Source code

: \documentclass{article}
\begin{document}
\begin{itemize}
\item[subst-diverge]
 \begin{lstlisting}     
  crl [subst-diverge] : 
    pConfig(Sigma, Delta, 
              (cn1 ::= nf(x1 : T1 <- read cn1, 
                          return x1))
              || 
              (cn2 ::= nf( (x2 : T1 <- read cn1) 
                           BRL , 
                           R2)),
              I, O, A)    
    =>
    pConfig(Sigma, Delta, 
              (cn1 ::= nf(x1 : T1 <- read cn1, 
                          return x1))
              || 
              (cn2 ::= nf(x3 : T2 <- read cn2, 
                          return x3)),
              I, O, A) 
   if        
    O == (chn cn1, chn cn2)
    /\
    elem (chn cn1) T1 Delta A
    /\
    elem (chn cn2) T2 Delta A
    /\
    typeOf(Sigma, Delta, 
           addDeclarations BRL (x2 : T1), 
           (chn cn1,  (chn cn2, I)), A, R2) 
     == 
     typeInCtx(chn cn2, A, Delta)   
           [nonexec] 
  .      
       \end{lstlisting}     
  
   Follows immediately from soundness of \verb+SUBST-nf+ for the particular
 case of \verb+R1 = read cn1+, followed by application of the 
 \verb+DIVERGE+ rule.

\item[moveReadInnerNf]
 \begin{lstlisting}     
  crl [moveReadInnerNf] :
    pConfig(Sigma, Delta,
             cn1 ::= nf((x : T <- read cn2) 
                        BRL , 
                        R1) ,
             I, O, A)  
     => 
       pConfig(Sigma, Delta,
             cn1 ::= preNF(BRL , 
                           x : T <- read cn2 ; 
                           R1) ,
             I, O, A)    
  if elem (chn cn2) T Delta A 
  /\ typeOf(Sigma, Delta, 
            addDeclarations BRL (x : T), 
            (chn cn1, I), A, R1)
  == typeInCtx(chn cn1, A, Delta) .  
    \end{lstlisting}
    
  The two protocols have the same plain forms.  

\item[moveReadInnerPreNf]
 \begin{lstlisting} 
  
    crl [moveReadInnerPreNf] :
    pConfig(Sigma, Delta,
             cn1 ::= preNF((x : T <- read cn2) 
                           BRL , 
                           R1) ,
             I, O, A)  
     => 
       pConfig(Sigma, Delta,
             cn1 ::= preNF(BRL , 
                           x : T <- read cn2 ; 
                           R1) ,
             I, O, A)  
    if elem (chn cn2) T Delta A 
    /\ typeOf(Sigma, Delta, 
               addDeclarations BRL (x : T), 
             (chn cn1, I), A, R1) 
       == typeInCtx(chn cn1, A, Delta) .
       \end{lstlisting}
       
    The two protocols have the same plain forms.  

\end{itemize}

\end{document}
:::::
> _Task brief_:
Set all of the entries down again, exactly as they were given.

> _Written answer_:
Source code

: \documentclass{article}
\begin{document}
\begin{itemize}
\item[subst-diverge]
 \begin{lstlisting}     
  crl [subst-diverge] : 
    pConfig(Sigma, Delta, 
              (cn1 ::= nf(x1 : T1 <- read cn1, 
                          return x1))
              || 
              (cn2 ::= nf( (x2 : T1 <- read cn1) 
                           BRL , 
                           R2)),
              I, O, A)    
    =>
    pConfig(Sigma, Delta, 
              (cn1 ::= nf(x1 : T1 <- read cn1, 
                          return x1))
              || 
              (cn2 ::= nf(x3 : T2 <- read cn2, 
                          return x3)),
              I, O, A) 
   if        
    O == (chn cn1, chn cn2)
    /\
    elem (chn cn1) T1 Delta A
    /\
    elem (chn cn2) T2 Delta A
    /\
    typeOf(Sigma, Delta, 
           addDeclarations BRL (x2 : T1), 
           (chn cn1,  (chn cn2, I)), A, R2) 
     == 
     typeInCtx(chn cn2, A, Delta)   
           [nonexec] 
  .      
       \end{lstlisting}     
  
   Follows immediately from soundness of \verb+SUBST-nf+ for the particular
 case of \verb+R1 = read cn1+, followed by application of the 
 \verb+DIVERGE+ rule.

\item[moveReadInnerNf]
 \begin{lstlisting}     
  crl [moveReadInnerNf] :
    pConfig(Sigma, Delta,
             cn1 ::= nf((x : T <- read cn2) 
                        BRL , 
                        R1) ,
             I, O, A)  
     => 
       pConfig(Sigma, Delta,
             cn1 ::= preNF(BRL , 
                           x : T <- read cn2 ; 
                           R1) ,
             I, O, A)    
  if elem (chn cn2) T Delta A 
  /\ typeOf(Sigma, Delta, 
            addDeclarations BRL (x : T), 
            (chn cn1, I), A, R1)
  == typeInCtx(chn cn1, A, Delta) .  
    \end{lstlisting}
    
  The two protocols have the same plain forms.  

\item[moveReadInnerPreNf]
 \begin{lstlisting} 
  
    crl [moveReadInnerPreNf] :
    pConfig(Sigma, Delta,
             cn1 ::= preNF((x : T <- read cn2) 
                           BRL , 
                           R1) ,
             I, O, A)  
     => 
       pConfig(Sigma, Delta,
             cn1 ::= preNF(BRL , 
                           x : T <- read cn2 ; 
                           R1) ,
             I, O, A)  
    if elem (chn cn2) T Delta A 
    /\ typeOf(Sigma, Delta, 
               addDeclarations BRL (x : T), 
             (chn cn1, I), A, R1) 
       == typeInCtx(chn cn1, A, Delta) .
       \end{lstlisting}
       
    The two protocols have the same plain forms.  

\end{itemize}

\end{document}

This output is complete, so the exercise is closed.